10.11.1 Purpose
A concept model is used to organize the business vocabulary needed to consistently and thoroughly communicate the knowledge of a domain.
10.11.2 Description
A concept model starts with a glossary, which typically focuses on the core noun concepts of a domain. Concept models put a premium on high-quality, design independent definitions that are free of data or implementation biases. Concept models also emphasize rich vocabulary.
A concept model identifies the correct choice of terms to use in communications, including all business analysis information. It is especially important where high precision and subtle distinctions need to be made.
Concept models can be effective where:
- the enterprise seeks to organize, retain, build-on, manage, and communicate core knowledge,
- the initiative needs to capture large numbers of business rules,
- there is resistance from stakeholders about the perceived technical nature of data models, class diagrams, or data element nomenclature and definition,
- innovative solutions are sought when re-engineering business processes or other aspects of business capability, and
- the enterprise faces regulatory or compliance challenges.
A concept model differs from a data model. The goal of a concept model is to support the expression of natural language statements, and supply their semantics. Concept models are not intended to unify, codify, and simplify data.
Therefore the vocabulary included in a concept model is far richer, as suits knowledge-intensive domains. Concept models are often rendered graphically.
10.11.3 Elements
.1 Noun Concepts
The most basic concepts in a concept model are the noun concepts of the domain, which are simply “givens” for the space.
.2 Verb Concepts
Verb concepts provide basic structural connections between noun concepts. These verb concepts are given standard wordings, so they can be referenced unambiguously. These wordings by themselves are not necessarily sentences; rather, they are the building blocks of sentences (such as business rule statements). Sometimes verb concepts are derived, inferred, or computed by definitional rules. This is how new knowledge or information is built up from more basic facts.
.3 Other Connections
Since concept models must support rich meaning (semantics), other types of standard connections are used besides verb concepts.
These include but are not limited to:
- categorizations,
- classifications,
- partitive (whole-part) connections, and
- roles.
10.11.4 Usage Considerations
.1 Strengths
- Provide a business-friendly way to communicate with stakeholders about precise meanings and subtle distinctions.

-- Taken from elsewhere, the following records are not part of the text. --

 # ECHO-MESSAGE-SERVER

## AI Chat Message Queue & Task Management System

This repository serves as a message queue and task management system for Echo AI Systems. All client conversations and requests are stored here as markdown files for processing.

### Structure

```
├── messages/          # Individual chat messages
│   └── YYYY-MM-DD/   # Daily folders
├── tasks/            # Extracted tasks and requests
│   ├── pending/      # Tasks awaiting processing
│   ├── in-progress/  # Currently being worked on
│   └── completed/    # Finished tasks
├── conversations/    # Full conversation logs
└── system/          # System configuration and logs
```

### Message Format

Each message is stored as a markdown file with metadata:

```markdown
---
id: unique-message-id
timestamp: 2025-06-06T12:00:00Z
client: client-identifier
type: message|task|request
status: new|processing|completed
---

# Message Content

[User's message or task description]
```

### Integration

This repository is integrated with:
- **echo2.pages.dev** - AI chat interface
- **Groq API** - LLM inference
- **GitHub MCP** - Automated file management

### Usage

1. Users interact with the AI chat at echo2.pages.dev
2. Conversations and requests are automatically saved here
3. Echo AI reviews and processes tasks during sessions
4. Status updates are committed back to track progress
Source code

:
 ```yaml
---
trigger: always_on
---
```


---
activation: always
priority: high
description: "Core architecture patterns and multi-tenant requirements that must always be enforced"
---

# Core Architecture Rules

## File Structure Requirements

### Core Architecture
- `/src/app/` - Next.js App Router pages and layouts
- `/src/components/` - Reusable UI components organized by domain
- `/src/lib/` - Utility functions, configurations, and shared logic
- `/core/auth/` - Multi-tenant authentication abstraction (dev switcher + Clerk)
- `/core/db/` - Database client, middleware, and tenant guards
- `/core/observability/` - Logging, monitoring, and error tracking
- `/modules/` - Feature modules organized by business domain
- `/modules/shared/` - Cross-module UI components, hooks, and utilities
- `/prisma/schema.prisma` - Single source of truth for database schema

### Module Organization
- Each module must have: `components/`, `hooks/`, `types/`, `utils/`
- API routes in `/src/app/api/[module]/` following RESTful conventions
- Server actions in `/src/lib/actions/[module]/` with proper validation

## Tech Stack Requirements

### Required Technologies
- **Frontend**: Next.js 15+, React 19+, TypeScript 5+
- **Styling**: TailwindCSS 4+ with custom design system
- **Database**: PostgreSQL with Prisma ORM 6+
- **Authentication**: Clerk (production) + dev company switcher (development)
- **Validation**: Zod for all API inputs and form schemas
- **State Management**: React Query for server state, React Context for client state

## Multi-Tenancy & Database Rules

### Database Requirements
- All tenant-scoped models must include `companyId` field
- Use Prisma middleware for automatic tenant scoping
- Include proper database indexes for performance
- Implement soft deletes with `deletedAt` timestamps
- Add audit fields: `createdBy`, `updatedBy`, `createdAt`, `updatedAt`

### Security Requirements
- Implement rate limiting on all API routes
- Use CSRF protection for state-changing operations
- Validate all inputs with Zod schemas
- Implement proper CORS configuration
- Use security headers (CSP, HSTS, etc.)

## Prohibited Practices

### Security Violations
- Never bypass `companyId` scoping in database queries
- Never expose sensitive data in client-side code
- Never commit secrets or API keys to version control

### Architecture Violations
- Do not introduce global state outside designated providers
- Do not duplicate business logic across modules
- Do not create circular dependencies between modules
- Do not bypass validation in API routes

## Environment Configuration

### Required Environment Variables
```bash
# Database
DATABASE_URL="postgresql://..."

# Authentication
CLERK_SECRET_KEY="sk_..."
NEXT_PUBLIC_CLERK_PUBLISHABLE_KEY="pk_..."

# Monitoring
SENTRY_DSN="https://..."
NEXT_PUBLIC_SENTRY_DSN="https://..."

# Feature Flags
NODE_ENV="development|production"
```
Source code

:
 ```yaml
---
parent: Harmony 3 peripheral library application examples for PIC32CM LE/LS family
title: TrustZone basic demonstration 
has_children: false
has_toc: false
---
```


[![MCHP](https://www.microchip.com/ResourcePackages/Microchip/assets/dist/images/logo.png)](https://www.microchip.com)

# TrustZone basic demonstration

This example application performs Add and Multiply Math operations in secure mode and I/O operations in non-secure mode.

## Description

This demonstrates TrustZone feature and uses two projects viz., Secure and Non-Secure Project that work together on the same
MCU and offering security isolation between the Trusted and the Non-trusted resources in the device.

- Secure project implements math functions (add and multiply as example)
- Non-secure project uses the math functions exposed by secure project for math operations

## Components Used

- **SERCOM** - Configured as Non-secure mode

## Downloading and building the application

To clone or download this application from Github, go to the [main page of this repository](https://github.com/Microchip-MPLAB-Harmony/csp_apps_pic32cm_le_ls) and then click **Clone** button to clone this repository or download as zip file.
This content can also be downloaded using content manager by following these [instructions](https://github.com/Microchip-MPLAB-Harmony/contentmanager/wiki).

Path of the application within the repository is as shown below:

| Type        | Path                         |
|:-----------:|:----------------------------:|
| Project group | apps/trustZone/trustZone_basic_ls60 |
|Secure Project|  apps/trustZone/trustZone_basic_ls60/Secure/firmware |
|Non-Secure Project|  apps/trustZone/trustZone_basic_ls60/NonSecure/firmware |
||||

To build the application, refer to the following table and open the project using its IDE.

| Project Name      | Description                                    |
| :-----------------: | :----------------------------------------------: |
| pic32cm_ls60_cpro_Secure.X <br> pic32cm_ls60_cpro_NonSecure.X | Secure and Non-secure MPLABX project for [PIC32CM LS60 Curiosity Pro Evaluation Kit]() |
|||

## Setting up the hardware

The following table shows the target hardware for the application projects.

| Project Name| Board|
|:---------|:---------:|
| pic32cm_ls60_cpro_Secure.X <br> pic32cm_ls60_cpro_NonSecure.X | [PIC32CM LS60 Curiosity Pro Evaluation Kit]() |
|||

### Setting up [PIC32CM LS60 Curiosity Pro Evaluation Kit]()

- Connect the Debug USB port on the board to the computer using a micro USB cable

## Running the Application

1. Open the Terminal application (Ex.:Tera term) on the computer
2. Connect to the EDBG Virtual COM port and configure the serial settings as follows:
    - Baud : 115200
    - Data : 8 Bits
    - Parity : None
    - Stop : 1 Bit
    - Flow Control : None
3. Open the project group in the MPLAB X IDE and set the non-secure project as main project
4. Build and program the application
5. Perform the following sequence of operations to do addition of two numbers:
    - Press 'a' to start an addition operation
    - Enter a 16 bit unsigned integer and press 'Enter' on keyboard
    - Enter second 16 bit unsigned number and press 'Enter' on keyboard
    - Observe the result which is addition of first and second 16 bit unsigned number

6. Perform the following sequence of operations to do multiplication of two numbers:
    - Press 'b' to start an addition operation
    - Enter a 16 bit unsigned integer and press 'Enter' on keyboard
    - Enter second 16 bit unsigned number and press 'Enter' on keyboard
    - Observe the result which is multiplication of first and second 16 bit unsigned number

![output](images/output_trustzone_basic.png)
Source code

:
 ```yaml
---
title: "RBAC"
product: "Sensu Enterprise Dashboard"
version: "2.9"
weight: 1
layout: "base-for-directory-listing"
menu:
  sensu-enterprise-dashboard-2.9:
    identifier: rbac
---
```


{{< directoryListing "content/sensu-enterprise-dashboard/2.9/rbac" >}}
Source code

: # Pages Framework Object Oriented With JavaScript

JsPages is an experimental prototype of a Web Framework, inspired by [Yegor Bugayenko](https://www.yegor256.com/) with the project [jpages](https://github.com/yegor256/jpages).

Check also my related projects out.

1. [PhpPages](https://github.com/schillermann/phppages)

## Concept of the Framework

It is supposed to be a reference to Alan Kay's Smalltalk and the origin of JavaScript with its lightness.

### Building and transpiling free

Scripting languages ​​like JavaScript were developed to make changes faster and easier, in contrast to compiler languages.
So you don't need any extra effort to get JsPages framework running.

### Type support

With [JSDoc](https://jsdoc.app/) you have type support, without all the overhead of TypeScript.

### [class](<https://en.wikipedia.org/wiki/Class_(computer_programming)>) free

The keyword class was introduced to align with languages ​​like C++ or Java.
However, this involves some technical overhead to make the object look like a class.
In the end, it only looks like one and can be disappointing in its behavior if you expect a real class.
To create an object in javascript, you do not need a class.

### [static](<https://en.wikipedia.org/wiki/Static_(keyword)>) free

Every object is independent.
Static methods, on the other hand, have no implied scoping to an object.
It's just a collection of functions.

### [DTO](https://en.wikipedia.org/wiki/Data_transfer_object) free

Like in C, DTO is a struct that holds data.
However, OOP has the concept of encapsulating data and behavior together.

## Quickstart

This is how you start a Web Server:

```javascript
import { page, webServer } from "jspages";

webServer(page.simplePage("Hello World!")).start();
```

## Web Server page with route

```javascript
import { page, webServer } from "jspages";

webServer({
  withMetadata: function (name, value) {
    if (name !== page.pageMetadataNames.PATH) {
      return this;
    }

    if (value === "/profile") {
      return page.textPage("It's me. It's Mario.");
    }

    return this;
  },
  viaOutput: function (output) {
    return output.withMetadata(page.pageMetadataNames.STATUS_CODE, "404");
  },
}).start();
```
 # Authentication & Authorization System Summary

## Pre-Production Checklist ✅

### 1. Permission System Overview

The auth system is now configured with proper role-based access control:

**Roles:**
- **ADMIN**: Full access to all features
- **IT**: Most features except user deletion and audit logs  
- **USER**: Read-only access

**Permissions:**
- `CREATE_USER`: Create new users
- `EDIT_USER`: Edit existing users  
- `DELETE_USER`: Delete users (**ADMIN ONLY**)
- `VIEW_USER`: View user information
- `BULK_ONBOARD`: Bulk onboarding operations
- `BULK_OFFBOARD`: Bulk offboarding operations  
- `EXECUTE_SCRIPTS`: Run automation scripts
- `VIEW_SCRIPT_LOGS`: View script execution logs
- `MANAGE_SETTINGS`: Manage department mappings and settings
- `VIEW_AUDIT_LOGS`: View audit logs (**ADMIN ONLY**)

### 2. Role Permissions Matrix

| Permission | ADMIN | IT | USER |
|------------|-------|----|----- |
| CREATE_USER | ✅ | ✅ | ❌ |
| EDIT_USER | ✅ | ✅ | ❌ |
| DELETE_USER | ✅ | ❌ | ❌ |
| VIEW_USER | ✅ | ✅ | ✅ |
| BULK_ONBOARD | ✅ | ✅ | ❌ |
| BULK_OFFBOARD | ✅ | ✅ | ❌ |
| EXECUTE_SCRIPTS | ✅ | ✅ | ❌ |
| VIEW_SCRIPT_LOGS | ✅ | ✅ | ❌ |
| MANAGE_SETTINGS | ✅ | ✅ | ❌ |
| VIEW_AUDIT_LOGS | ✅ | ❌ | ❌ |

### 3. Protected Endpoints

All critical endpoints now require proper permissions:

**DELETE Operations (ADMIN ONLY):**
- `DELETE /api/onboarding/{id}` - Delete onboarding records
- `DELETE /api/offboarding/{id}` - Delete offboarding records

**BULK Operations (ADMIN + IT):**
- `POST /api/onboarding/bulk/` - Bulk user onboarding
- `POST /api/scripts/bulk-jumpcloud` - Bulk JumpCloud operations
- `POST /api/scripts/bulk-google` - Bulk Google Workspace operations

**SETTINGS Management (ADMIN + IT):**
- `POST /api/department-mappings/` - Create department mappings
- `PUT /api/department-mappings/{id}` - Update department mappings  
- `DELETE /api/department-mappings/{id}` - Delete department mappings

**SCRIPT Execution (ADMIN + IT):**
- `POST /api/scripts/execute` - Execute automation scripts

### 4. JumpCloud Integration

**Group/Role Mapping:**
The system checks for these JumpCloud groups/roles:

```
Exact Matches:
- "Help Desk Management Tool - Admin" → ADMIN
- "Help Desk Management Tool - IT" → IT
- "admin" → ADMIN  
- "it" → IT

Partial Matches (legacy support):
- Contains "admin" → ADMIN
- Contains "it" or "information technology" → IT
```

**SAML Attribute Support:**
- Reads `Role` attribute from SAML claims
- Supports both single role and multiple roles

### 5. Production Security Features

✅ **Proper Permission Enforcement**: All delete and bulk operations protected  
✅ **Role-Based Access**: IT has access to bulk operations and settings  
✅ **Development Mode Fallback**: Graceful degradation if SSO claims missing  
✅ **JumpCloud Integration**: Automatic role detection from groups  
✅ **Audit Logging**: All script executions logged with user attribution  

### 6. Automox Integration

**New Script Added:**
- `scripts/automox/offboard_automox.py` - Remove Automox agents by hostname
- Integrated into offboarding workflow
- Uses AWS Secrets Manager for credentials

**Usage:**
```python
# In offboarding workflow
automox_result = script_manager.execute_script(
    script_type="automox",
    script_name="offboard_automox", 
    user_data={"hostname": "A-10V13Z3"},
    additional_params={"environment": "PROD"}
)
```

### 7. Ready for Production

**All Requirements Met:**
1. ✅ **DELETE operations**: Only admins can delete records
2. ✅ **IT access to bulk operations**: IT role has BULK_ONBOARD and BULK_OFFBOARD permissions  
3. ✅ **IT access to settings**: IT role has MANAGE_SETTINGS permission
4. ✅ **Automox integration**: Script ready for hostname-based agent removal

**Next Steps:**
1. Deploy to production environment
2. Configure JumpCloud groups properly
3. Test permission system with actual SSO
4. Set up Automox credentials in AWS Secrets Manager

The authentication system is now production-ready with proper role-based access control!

- Is independent of data design biases and the often limited business vocabulary coverage of data models.
- Proves highly useful for white-collar, knowledge-rich, decision-laden business processes.
- Helps ensure that large numbers of business rules and complex decision tables are free of ambiguity and fit together cohesively.
.2 Limitations
- May set expectations too high about how much integration based on business semantics can be achieved on relatively short notice.
- Requires a specialized skill set based on the ability to think abstractly and nonprocedurally about know-how and knowledge.
- The knowledge-and-rule focus may be foreign to stakeholders.
- Requires tooling to actively support real-time use of standard business terminology in writing business rules, requirements, and other forms of business communication.